Les normes professionnelles, quant à elles, sont trop strictes, ce qui entraîne des pratiques parfois inadaptées. Comme je vous l'ai déjà expliqué, nous avons l'habitude de distinguer les détenus pour terrorisme islamiste (TIS), au nombre de 500 environ, et les détenus de droit commun susceptibles de radicalisation (DCSR), qui sont environ 930. Cette distinction entre les deux, qui est juridique, puisque les TIS forment une catégorie juridique particulière, nous a conduits à évaluer d'abord les TIS. Après évaluation, les détenus peuvent être placés soit à l'isolement, soit dans des quartiers de prise en charge de la radicalisation violente, soit en détention normale, en fonction de leur niveau de dangerosité. Aujourd'hui, l'évaluation des TIS étant presque terminée, nous allons élargir le champ de notre évaluation aux DCSR. M. Chiolo était un détenu de droit commun susceptible de radicalisation : il n'avait donc pas fait l'objet de cette évaluation et n'était pas placé dans un quartier de prévention de la radicalisation. Grâce à la multiplication des quartiers d'évaluation, des quartiers de prise en charge de la radicalisation, des quartiers et des places étanches, nous pourrons prendre en charge l'ensemble de ces détenus. Mais il faut tenir compte de cette période intermédiaire, où les 930 détenus de droit commun susceptibles de radicalisation n'ont pas encore fait l'objet d'une évaluation. Cela suppose d'accélérer leur prise en charge, ce que permettra la multiplication des différentes structures.
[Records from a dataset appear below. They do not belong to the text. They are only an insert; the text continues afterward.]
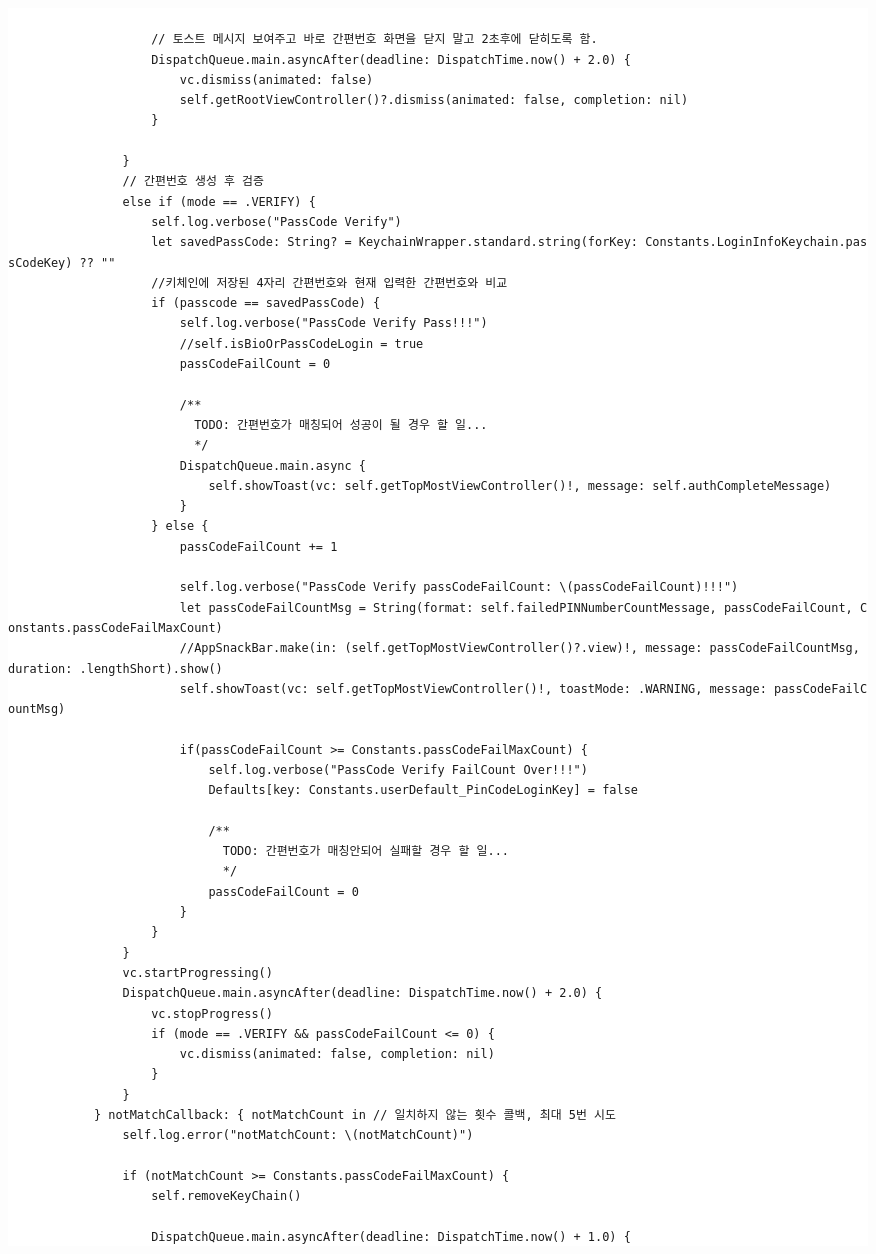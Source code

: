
 ```
                    
                    // 토스트 메시지 보여주고 바로 간편번호 화면을 닫지 말고 2초후에 닫히도록 함.
                    DispatchQueue.main.asyncAfter(deadline: DispatchTime.now() + 2.0) {
                        vc.dismiss(animated: false)
                        self.getRootViewController()?.dismiss(animated: false, completion: nil)
                    }
                    
                }
                // 간편번호 생성 후 검증
                else if (mode == .VERIFY) {
                    self.log.verbose("PassCode Verify")
                    let savedPassCode: String? = KeychainWrapper.standard.string(forKey: Constants.LoginInfoKeychain.passCodeKey) ?? ""
                    //키체인에 저장된 4자리 간편번호와 현재 입력한 간편번호와 비교
                    if (passcode == savedPassCode) {
                        self.log.verbose("PassCode Verify Pass!!!")
                        //self.isBioOrPassCodeLogin = true
                        passCodeFailCount = 0
                        
                        /**
                          TODO: 간편번호가 매칭되어 성공이 될 경우 할 일...
                          */
                        DispatchQueue.main.async {
                            self.showToast(vc: self.getTopMostViewController()!, message: self.authCompleteMessage)
                        }
                    } else {
                        passCodeFailCount += 1
                        
                        self.log.verbose("PassCode Verify passCodeFailCount: \(passCodeFailCount)!!!")
                        let passCodeFailCountMsg = String(format: self.failedPINNumberCountMessage, passCodeFailCount, Constants.passCodeFailMaxCount)
                        //AppSnackBar.make(in: (self.getTopMostViewController()?.view)!, message: passCodeFailCountMsg, duration: .lengthShort).show()
                        self.showToast(vc: self.getTopMostViewController()!, toastMode: .WARNING, message: passCodeFailCountMsg)
                        
                        if(passCodeFailCount >= Constants.passCodeFailMaxCount) {
                            self.log.verbose("PassCode Verify FailCount Over!!!")
                            Defaults[key: Constants.userDefault_PinCodeLoginKey] = false
                            
                            /**
                              TODO: 간편번호가 매칭안되어 실패할 경우 할 일...
                              */
                            passCodeFailCount = 0
                        }
                    }
                }
                vc.startProgressing()
                DispatchQueue.main.asyncAfter(deadline: DispatchTime.now() + 2.0) {
                    vc.stopProgress()
                    if (mode == .VERIFY && passCodeFailCount <= 0) {
                        vc.dismiss(animated: false, completion: nil)
                    }
                }
            } notMatchCallback: { notMatchCount in // 일치하지 않는 횟수 콜백, 최대 5번 시도
                self.log.error("notMatchCount: \(notMatchCount)")
                
                if (notMatchCount >= Constants.passCodeFailMaxCount) {
                    self.removeKeyChain()
                    
                    DispatchQueue.main.asyncAfter(deadline: DispatchTime.now() + 1.0) {
```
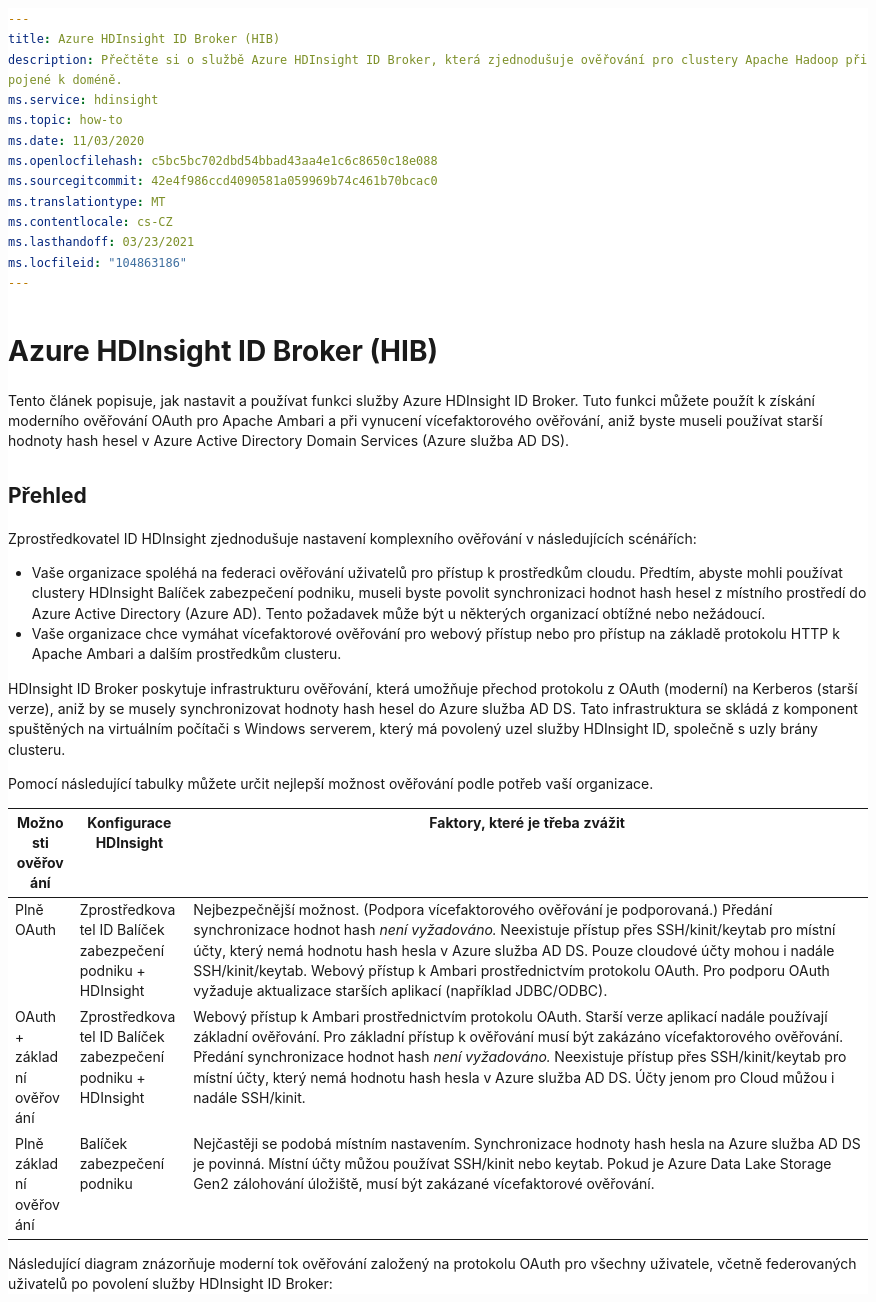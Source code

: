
```yaml
---
title: Azure HDInsight ID Broker (HIB)
description: Přečtěte si o službě Azure HDInsight ID Broker, která zjednodušuje ověřování pro clustery Apache Hadoop připojené k doméně.
ms.service: hdinsight
ms.topic: how-to
ms.date: 11/03/2020
ms.openlocfilehash: c5bc5bc702dbd54bbad43aa4e1c6c8650c18e088
ms.sourcegitcommit: 42e4f986ccd4090581a059969b74c461b70bcac0
ms.translationtype: MT
ms.contentlocale: cs-CZ
ms.lasthandoff: 03/23/2021
ms.locfileid: "104863186"
---
```

# <a name="azure-hdinsight-id-broker-hib"></a>Azure HDInsight ID Broker (HIB)

Tento článek popisuje, jak nastavit a používat funkci služby Azure HDInsight ID Broker. Tuto funkci můžete použít k získání moderního ověřování OAuth pro Apache Ambari a při vynucení vícefaktorového ověřování, aniž byste museli používat starší hodnoty hash hesel v Azure Active Directory Domain Services (Azure služba AD DS).

## <a name="overview"></a>Přehled

Zprostředkovatel ID HDInsight zjednodušuje nastavení komplexního ověřování v následujících scénářích:

* Vaše organizace spoléhá na federaci ověřování uživatelů pro přístup k prostředkům cloudu. Předtím, abyste mohli používat clustery HDInsight Balíček zabezpečení podniku, museli byste povolit synchronizaci hodnot hash hesel z místního prostředí do Azure Active Directory (Azure AD). Tento požadavek může být u některých organizací obtížné nebo nežádoucí.
* Vaše organizace chce vymáhat vícefaktorové ověřování pro webový přístup nebo pro přístup na základě protokolu HTTP k Apache Ambari a dalším prostředkům clusteru.

HDInsight ID Broker poskytuje infrastrukturu ověřování, která umožňuje přechod protokolu z OAuth (moderní) na Kerberos (starší verze), aniž by se musely synchronizovat hodnoty hash hesel do Azure služba AD DS. Tato infrastruktura se skládá z komponent spuštěných na virtuálním počítači s Windows serverem, který má povolený uzel služby HDInsight ID, společně s uzly brány clusteru.

Pomocí následující tabulky můžete určit nejlepší možnost ověřování podle potřeb vaší organizace.

|Možnosti ověřování |Konfigurace HDInsight | Faktory, které je třeba zvážit |
|---|---|---|
| Plně OAuth | Zprostředkovatel ID Balíček zabezpečení podniku + HDInsight | Nejbezpečnější možnost. (Podpora vícefaktorového ověřování je podporovaná.) Předání synchronizace hodnot hash *není vyžadováno.* Neexistuje přístup přes SSH/kinit/keytab pro místní účty, který nemá hodnotu hash hesla v Azure služba AD DS. Pouze cloudové účty mohou i nadále SSH/kinit/keytab. Webový přístup k Ambari prostřednictvím protokolu OAuth. Pro podporu OAuth vyžaduje aktualizace starších aplikací (například JDBC/ODBC).|
| OAuth + základní ověřování | Zprostředkovatel ID Balíček zabezpečení podniku + HDInsight | Webový přístup k Ambari prostřednictvím protokolu OAuth. Starší verze aplikací nadále používají základní ověřování. Pro základní přístup k ověřování musí být zakázáno vícefaktorového ověřování. Předání synchronizace hodnot hash *není vyžadováno.* Neexistuje přístup přes SSH/kinit/keytab pro místní účty, který nemá hodnotu hash hesla v Azure služba AD DS. Účty jenom pro Cloud můžou i nadále SSH/kinit. |
| Plně základní ověřování | Balíček zabezpečení podniku | Nejčastěji se podobá místním nastavením. Synchronizace hodnoty hash hesla na Azure služba AD DS je povinná. Místní účty můžou používat SSH/kinit nebo keytab. Pokud je Azure Data Lake Storage Gen2 zálohování úložiště, musí být zakázané vícefaktorové ověřování. |

Následující diagram znázorňuje moderní tok ověřování založený na protokolu OAuth pro všechny uživatele, včetně federovaných uživatelů po povolení služby HDInsight ID Broker:
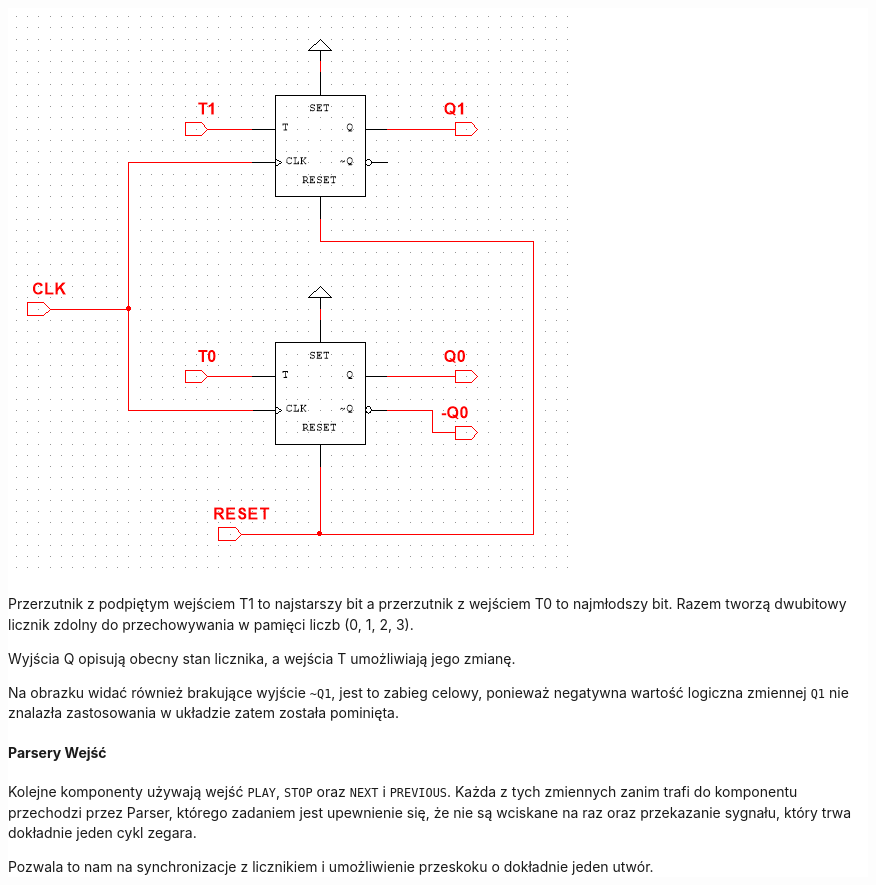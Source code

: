 ![image](./assets/licznik.png)

Przerzutnik z podpiętym wejściem T1 to najstarszy bit a przerzutnik z wejściem T0 to najmłodszy bit. Razem tworzą dwubitowy licznik zdolny do przechowywania w pamięci 
liczb (0, 1, 2, 3).

Wyjścia Q opisują obecny stan licznika, a wejścia T umożliwiają jego zmianę.

Na obrazku widać również brakujące wyjście `~Q1`, jest to zabieg celowy, ponieważ negatywna wartość logiczna zmiennej `Q1` nie znalazła zastosowania w układzie zatem została pominięta.

#### Parsery Wejść

Kolejne komponenty używają wejść `PLAY`, `STOP` oraz `NEXT` i `PREVIOUS`. Każda z tych zmiennych zanim trafi do komponentu przechodzi przez Parser, którego zadaniem jest upewnienie się, że nie są wciskane na raz oraz przekazanie sygnału, który trwa dokładnie jeden cykl zegara.

Pozwala to nam na synchronizacje z licznikiem i umożliwienie przeskoku o dokładnie jeden utwór.
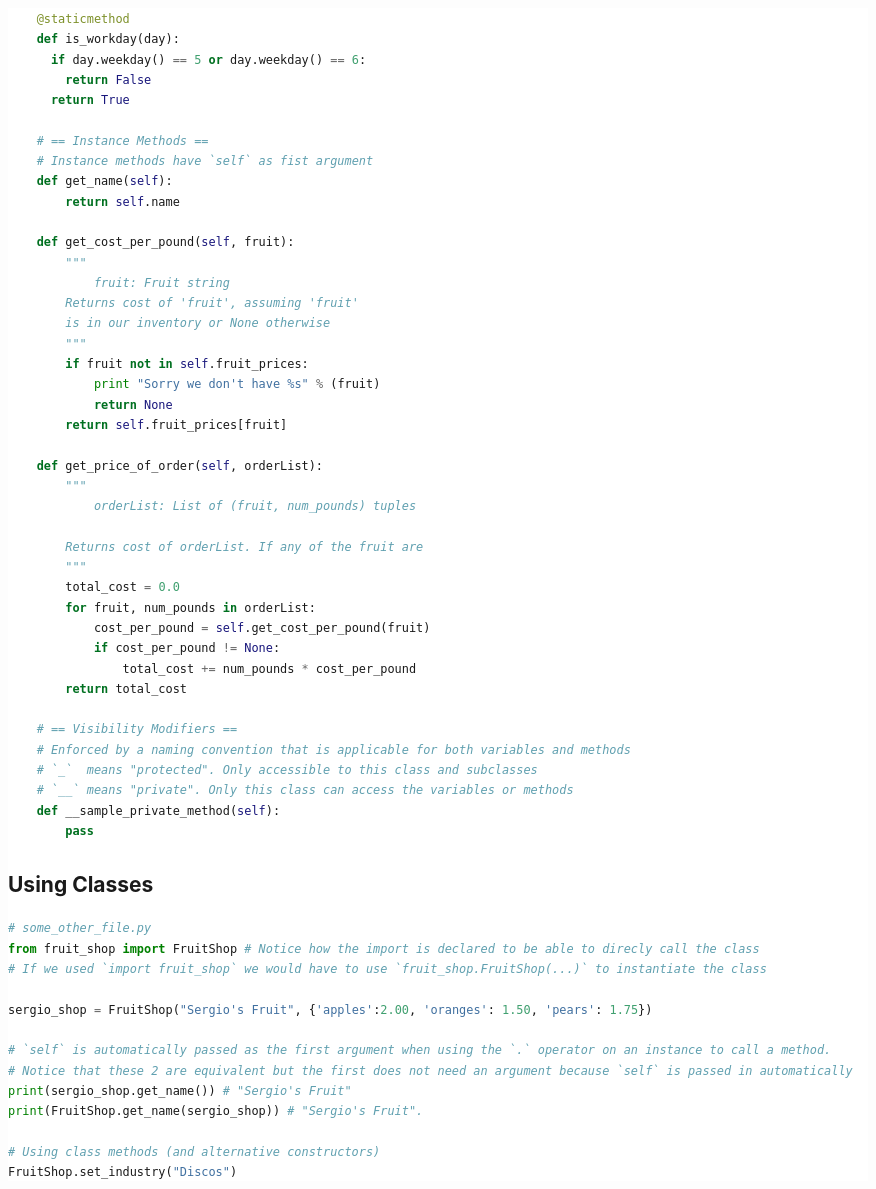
 ```python
    @staticmethod
    def is_workday(day):
      if day.weekday() == 5 or day.weekday() == 6:
        return False
      return True
    
    # == Instance Methods ==
    # Instance methods have `self` as fist argument
    def get_name(self):
        return self.name
    
    def get_cost_per_pound(self, fruit):
        """
            fruit: Fruit string
        Returns cost of 'fruit', assuming 'fruit'
        is in our inventory or None otherwise
        """
        if fruit not in self.fruit_prices:
            print "Sorry we don't have %s" % (fruit)
            return None
        return self.fruit_prices[fruit]

    def get_price_of_order(self, orderList):
        """
            orderList: List of (fruit, num_pounds) tuples
            
        Returns cost of orderList. If any of the fruit are  
        """
        total_cost = 0.0
        for fruit, num_pounds in orderList:
            cost_per_pound = self.get_cost_per_pound(fruit)
            if cost_per_pound != None:
                total_cost += num_pounds * cost_per_pound
        return total_cost
    
    # == Visibility Modifiers ==
    # Enforced by a naming convention that is applicable for both variables and methods
    # `_`  means "protected". Only accessible to this class and subclasses
    # `__` means "private". Only this class can access the variables or methods
    def __sample_private_method(self):
        pass
```

## Using Classes
```python
# some_other_file.py
from fruit_shop import FruitShop # Notice how the import is declared to be able to direcly call the class
# If we used `import fruit_shop` we would have to use `fruit_shop.FruitShop(...)` to instantiate the class

sergio_shop = FruitShop("Sergio's Fruit", {'apples':2.00, 'oranges': 1.50, 'pears': 1.75})

# `self` is automatically passed as the first argument when using the `.` operator on an instance to call a method.
# Notice that these 2 are equivalent but the first does not need an argument because `self` is passed in automatically
print(sergio_shop.get_name()) # "Sergio's Fruit"
print(FruitShop.get_name(sergio_shop)) # "Sergio's Fruit".

# Using class methods (and alternative constructors)
FruitShop.set_industry("Discos")
```
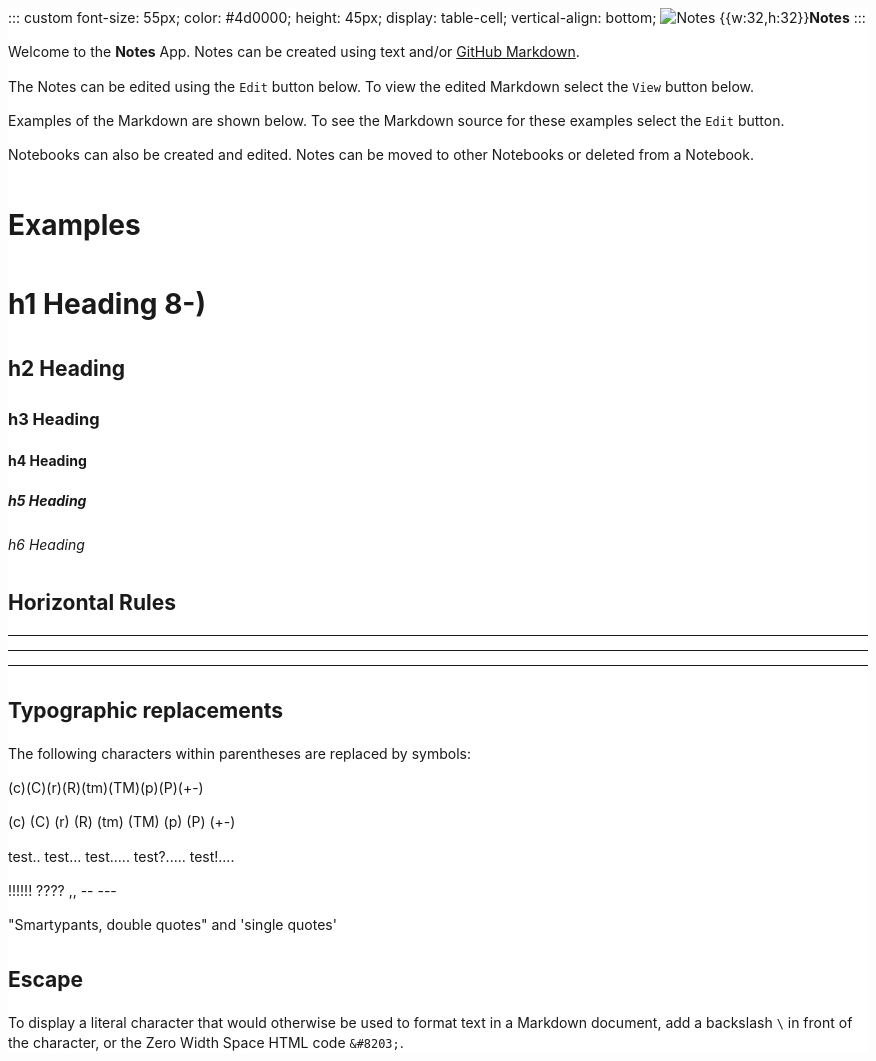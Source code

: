 ::: custom font-size: 55px;  color: #4d0000; height: 45px; display: table-cell; vertical-align: bottom;
![Notes {{w:32,h:32}}](/assets/images/edit_maroon.png "Notes Logo")**Notes**
:::

Welcome to the **Notes** App. Notes can be created using text and/or [GitHub Markdown](https://docs.github.com/en/get-started/writing-on-github/getting-started-with-writing-and-formatting-on-github/basic-writing-and-formatting-syntax "link to GitHub markdown").

The Notes can be edited using the `Edit` button below. To view the edited Markdown select the `View` button below.

Examples of the Markdown are shown below. To see the Markdown source for these examples select the `Edit` button.

Notebooks can also be created and edited. Notes can be moved to other Notebooks or deleted from a Notebook.

# Examples

# h1 Heading 8-)
## h2 Heading
### h3 Heading
#### h4 Heading
##### h5 Heading
###### h6 Heading

## Horizontal Rules
___
---
***

## Typographic replacements

The following characters within parentheses are replaced by symbols:

(&#8203;c)(&#8203;C)(&#8203;r)(&#8203;R)(&#8203;tm)(&#8203;TM)(&#8203;p)(&#8203;P)(&#8203;+-)

(c) (C) (r) (R) (tm) (TM) (p) (P) (+-)

test.. test... test..... test?..... test!....

!!!!!! ???? ,,  -- ---

"Smartypants, double quotes" and 'single quotes'

## Escape
To display a literal character that would otherwise be used to format text in a Markdown document, add a backslash `\` in front of the character, or the Zero Width Space HTML code `&#8203;`.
En conclusion, l'ensemble de ce processus s'inscrit dans les objectifs de la loi de réforme pour la justice que vous avez adoptée il y a quelque temps, laquelle repose sur quatre piliers : une nouvelle échelle des peines ; des actions en faveur de l'insertion des personnes détenues ; la valorisation des métiers et des personnels de l'administration pénitentiaire ; la construction de nouveaux établissements et de nouvelles places de détention. Il ne s'agit pas d'une construction sèche, mais d'une construction qui s'accompagne – c'est très important – d'une classification des différents établissements. Nous aurons des maisons d'arrêt, des centres de détention, des établissements très sécuritaires, des structures d'accompagnement vers la sortie. À l'intérieur de ces établissements, les régimes seront adaptés aux parcours d'exécution de la peine. Il existe ainsi des régimes très sécuritaires et des quartiers de confiance qui nous permettent de préparer le détenu à retrouver son autonomie. J'en ai visité un récemment à Poissy, où j'ai discuté avec des détenus qui allaient sortir de prison après dix ans et devaient donc se réinsérer : ils passaient par ces quartiers de confiance, où ils font un apprentissage de l'autonomie extrêmement précieux.

Le dramatique événement de Condé-sur-Sarthe nous permet de tirer des leçons singulières pour l'établissement, mais également plus générales pour le fonctionnement de notre administration.